Open RyanTheOptimist opened 7 months ago
This issue has been automatically marked as stale because it has not had activity in the last 30 days. It will be closed in the next 7 days unless it is tagged "help wanted" or "no stalebot" or other activity occurs. Thank you for your contributions.
This flaked for me in an unrelated PR. Revert for now?
2024-03-06T20:24:18.6721900Z [ RUN ] Protocols/FilterIntegrationTest.AltSvcCachedH2Slow/IPv6_Http2Downstream_Http3UpstreamHttpParserNghttp2WithDeferredProcessingLegacy
2024-03-06T20:24:18.6723371Z ./test/integration/server.h:455: Failure
2024-03-06T20:24:18.6724597Z Value of: TestUtility::waitForGaugeEq(statStore(), name, value, time_system_, timeout)
2024-03-06T20:24:18.6726361Z Actual: false (timed out waiting for cluster.cluster_0.circuit_breakers.default.remaining_cx_pools to be 100, current value 99)

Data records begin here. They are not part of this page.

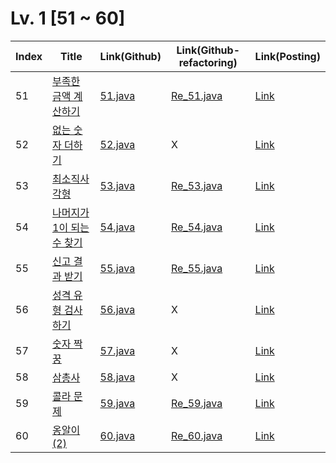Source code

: # Lv. 1 \[51 ~ 60]

| Index | Title | Link(Github) | Link(Github-refactoring) | Link(Posting) |
|----|----|----|----|----|
| 51 | [부족한 금액 계산하기](https://school.programmers.co.kr/learn/courses/30/lessons/82612) | [51.java](https://github.com/2384320/Programmers-Algorithm/blob/main/Lv.1/51~60/51.java) | [Re_51.java](https://github.com/2384320/Programmers-Algorithm/blob/main/Lv.1/51~60/Re_51.java) | [Link](https://swift-badge-161.notion.site/Lv-1-51-2c2cde2a76d9465cac8811bd25a26cf2) |
| 52 | [없는 숫자 더하기](https://school.programmers.co.kr/learn/courses/30/lessons/86051) | [52.java](https://github.com/2384320/Programmers-Algorithm/blob/main/Lv.1/51~60/52.java) | X | [Link](https://swift-badge-161.notion.site/Lv-1-52-93ad486982404a0c9001920674352e82) |
| 53 | [최소직사각형](https://school.programmers.co.kr/learn/courses/30/lessons/86491) | [53.java](https://github.com/2384320/Programmers-Algorithm/blob/main/Lv.1/51~60/53.java) | [Re_53.java](https://github.com/2384320/Programmers-Algorithm/blob/main/Lv.1/51~60/Re_53.java) | [Link](https://swift-badge-161.notion.site/Lv-1-53-ee8411aab5bc4b58a8e352624836b6f3) |
| 54 | [나머지가 1이 되는 수 찾기](https://school.programmers.co.kr/learn/courses/30/lessons/87389) | [54.java](https://github.com/2384320/Programmers-Algorithm/blob/main/Lv.1/51~60/54.java) | [Re_54.java](https://github.com/2384320/Programmers-Algorithm/blob/main/Lv.1/51~60/Re_54.java) | [Link](https://swift-badge-161.notion.site/Lv-1-54-1-0c1c6bfa4d5d4eb69c692db371ce541d) |
| 55 | [신고 결과 받기](https://school.programmers.co.kr/learn/courses/30/lessons/92334) | [55.java](https://github.com/2384320/Programmers-Algorithm/blob/main/Lv.1/51~60/55.java) | [Re_55.java](https://github.com/2384320/Programmers-Algorithm/blob/main/Lv.1/51~60/Re_55.java) | [Link](https://swift-badge-161.notion.site/Lv-1-55-92a4e5fce527403dae59876633321ff1) |
| 56 | [성격 유형 검사하기](https://school.programmers.co.kr/learn/courses/30/lessons/118666) | [56.java](https://github.com/2384320/Programmers-Algorithm/blob/main/Lv.1/51~60/56.java) | X | [Link](https://swift-badge-161.notion.site/Lv-1-56-0f94979bbe5e44c8a89f97de3863e260) |
| 57 | [숫자 짝꿍](https://school.programmers.co.kr/learn/courses/30/lessons/131128) | [57.java](https://github.com/2384320/Programmers-Algorithm/blob/main/Lv.1/51~60/57.java) | X | [Link](https://swift-badge-161.notion.site/Lv-1-57-80aa899e97644c48afdd224d659d603a) |
| 58 | [삼총사](https://school.programmers.co.kr/learn/courses/30/lessons/131705) | [58.java](https://github.com/2384320/Programmers-Algorithm/blob/main/Lv.1/51~60/58.java) | X | [Link](https://swift-badge-161.notion.site/Lv-1-58-0975a7099b824e6b8910d7dfbf158ddc) |
| 59 | [콜라 문제](https://school.programmers.co.kr/learn/courses/30/lessons/132267) | [59.java](https://github.com/2384320/Programmers-Algorithm/blob/main/Lv.1/51~60/59.java) | [Re_59.java](https://github.com/2384320/Programmers-Algorithm/blob/main/Lv.1/51~60/Re_59.java) | [Link](https://swift-badge-161.notion.site/Lv-1-59-927ed42a0cc841b4b2c559836e3df7d8) |
| 60 | [옹알이 (2)](https://school.programmers.co.kr/learn/courses/30/lessons/133499) | [60.java](https://github.com/2384320/Programmers-Algorithm/blob/main/Lv.1/51~60/60.java) | [Re_60.java](https://github.com/2384320/Programmers-Algorithm/blob/main/Lv.1/51~60/Re_60.java) | [Link](https://swift-badge-161.notion.site/Lv-1-60-2-12f20d7e80e94cbcac631dbd5238e634) |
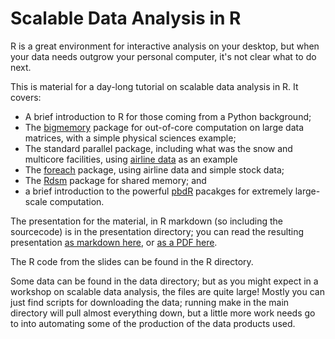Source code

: Scalable Data Analysis in R
===================

R is a great environment for interactive analysis on your desktop, but when your data needs outgrow your 
personal computer, it's not clear what to do next.

This is material for a day-long tutorial on scalable data analysis in R.  It covers:

* A brief introduction to R for those coming from a Python background;
* The [bigmemory](http://cran.r-project.org/web/packages/bigmemory/index.html) package for out-of-core computation on large data matrices, with a simple physical sciences example;
* The standard parallel package, including what was the snow and multicore facilities, using [airline data](http://stat-computing.org/dataexpo/2009/the-data.html) as an example
* The [foreach](http://cran.r-project.org/web/packages/foreach/index.html) package, using airline data and simple stock data;
* The [Rdsm](http://cran.r-project.org/web/packages/Rdsm/index.html) package for shared memory; and
* a brief introduction to the powerful [pbdR](http://r-pbd.org) pacakges for extremely large-scale computation.

The presentation for the material, in R markdown (so including the sourcecode) is in the presentation directory; 
you can read the resulting presentation [as markdown here](presentation/ScalableDataAnalysis-R.md), or 
[as a PDF here]( https://github.com/ljdursi/scalable-analysis-R/blob/master/presentation/ScalableDataAnalysisInR.pdf?raw=true ).

The R code from the slides can be found in the R directory. 

Some data can be found in the data directory; but as you might expect in a workshop on scalable data analysis, the
files are quite large!  Mostly you can just find scripts for downloading the data; running make in the main directory
will pull almost everything down, but a little more work needs go to into automating some of the production of the
data products used.
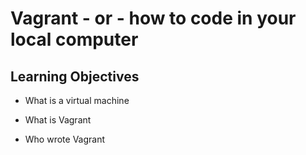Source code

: # Vagrant - or - how to code in your local computer

## Learning Objectives

* What is a virtual machine

* What is Vagrant

* Who wrote Vagrant

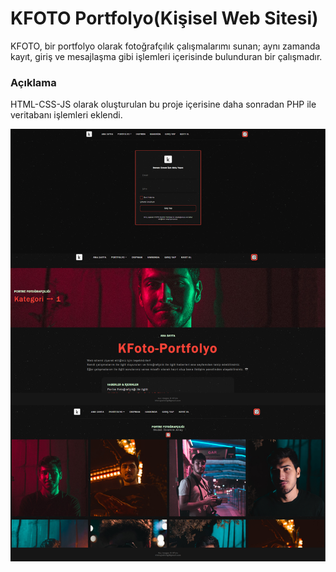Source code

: # KFOTO Portfolyo(Kişisel Web Sitesi)
KFOTO, bir portfolyo olarak fotoğrafçılık çalışmalarımı sunan; aynı zamanda kayıt, giriş ve mesajlaşma gibi işlemleri içerisinde bulunduran bir çalışmadır.
### Açıklama
HTML-CSS-JS olarak oluşturulan bu proje içerisine daha sonradan PHP ile veritabanı işlemleri eklendi.

![](kfotopng.png)
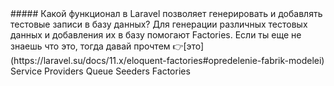 <question>
##### Какой функционал в Laravel позволяет генерировать и добавлять тестовые записи в базу данных?
</question>

<description>
Для генерации различных тестовых данных и добавления их в базу помогают Factories. Если ты еще
не знаешь что это, тогда давай прочтем 👉[это](https://laravel.su/docs/11.x/eloquent-factories#opredelenie-fabrik-modelei)
</description>

<answer>
Service Providers
</answer>

<answer>
Queue
</answer>

<answer>
Seeders
</answer>

<correct>
Factories
</correct>
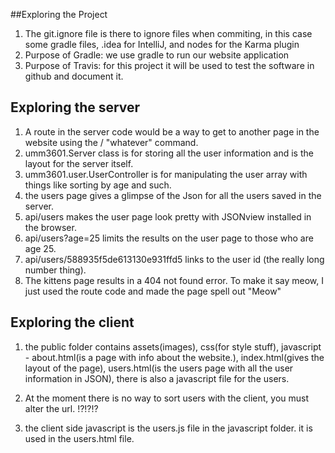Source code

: ##Exploring the Project

1. The git.ignore file is there to ignore files when commiting, in this case some gradle files, .idea for IntelliJ, and nodes for the Karma plugin
2. Purpose of Gradle:  we use gradle to run our website application
3. Purpose of Travis:  for this project it will be used to test the software in github and document it.

## Exploring the server

1. A route in the server code would be a way to get to another page in the website using the / "whatever" command.
2. umm3601.Server class is for storing all the user information and is the layout for the server itself.
3. umm3601.user.UserController is for manipulating the user array with things like sorting by age and such.
4. the users page gives a glimpse of the Json for all the users saved in the server.
5. api/users makes the user page look pretty with JSONview installed in the browser.
6. api/users?age=25 limits the results on the user page to those who are age 25.
7. api/users/588935f5de613130e931ffd5 links to the user id (the really long number thing).
8. The kittens page results in a 404 not found error.  To make it say meow, I just used the route code and made the page spell out "Meow"

## Exploring the client

1. the public folder contains assets(images), css(for style stuff), javascript - about.html(is a page with
info about the website.), index.html(gives the layout of the page), users.html(is the users page with all the user information in JSON), there is also
a javascript file for the users.

2. At the moment there is no way to sort users with the client, you must alter the url.  !?!?!?

3. the client side javascript is the users.js file in the javascript folder.  it is used in the users.html file.



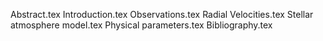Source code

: Abstract.tex
Introduction.tex
Observations.tex
Radial Velocities.tex
Stellar atmosphere model.tex
Physical parameters.tex
Bibliography.tex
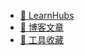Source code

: - [🚀 LearnHubs](https://gpt-vip.top)
- [📝 博客文章](https://gpt-vip.top/blog.html)
- [🔨 工具收藏](https://itools.site)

2024-03-06T20:24:18.6727727Z Expected: true
2024-03-06T20:24:18.6728283Z Stack trace:
2024-03-06T20:24:18.6729250Z 0xaec5fc: Envoy::(anonymous namespace)::FilterIntegrationTest_AltSvcCachedH2Slow_Test::TestBody()
2024-03-06T20:24:18.6730644Z 0x1d5eec8: testing::internal::HandleExceptionsInMethodIfSupported<>()
2024-03-06T20:24:18.6731596Z 0x1d5ed64: testing::Test::Run()
2024-03-06T20:24:18.6732399Z 0x1d5ff84: testing::TestInfo::Run()
2024-03-06T20:24:18.6733088Z ... Google Test internal frames ...
2024-03-06T20:24:18.6733567Z
2024-03-06T20:24:18.6734954Z [external/com_google_absl/absl/flags/internal/flag.cc : 115] RAW: Restore saved value of envoy_reloadable_features_enable_universal_header_validator to: false
2024-03-06T20:24:18.6737303Z [external/com_google_absl/absl/flags/internal/flag.cc : 115] RAW: Restore saved value of envoy_reloadable_features_http1_use_balsa_parser to: true
2024-03-06T20:24:18.6739581Z [external/com_google_absl/absl/flags/internal/flag.cc : 115] RAW: Restore saved value of envoy_reloadable_features_no_extension_lookup_by_name to: true
2024-03-06T20:24:18.6741870Z [external/com_google_absl/absl/flags/internal/flag.cc : 115] RAW: Restore saved value of envoy_reloadable_features_runtime_initialized to: false
2024-03-06T20:24:18.6744178Z [external/com_google_absl/absl/flags/internal/flag.cc : 115] RAW: Restore saved value of envoy_quic_always_support_server_preferred_address to: true
2024-03-06T20:24:18.6746451Z [external/com_google_absl/absl/flags/internal/flag.cc : 115] RAW: Restore saved value of envoy_reloadable_features_http2_use_oghttp2 to: true
2024-03-06T20:24:18.6749185Z [external/com_google_absl/absl/flags/internal/flag.cc : 115] RAW: Restore saved value of envoy_reloadable_features_defer_processing_backedup_streams to: true
2024-03-06T20:24:18.6752775Z [ FAILED ]
sorry just saw this, yes I'm noticing it flaked again too in other runs of CI, I'll revert the PR
@alyssawilk this test flakes with this error:
[ RUN ] Protocols/FilterIntegrationTest.AltSvcCachedH2Slow/IPv4_Http2Downstream_Http3UpstreamHttpParserNghttp2NoDeferredProcessingLegacy
./test/integration/server.h:455: Failure
Value of: TestUtility::waitForGaugeEq(statStore(), name, value, time_system_, timeout)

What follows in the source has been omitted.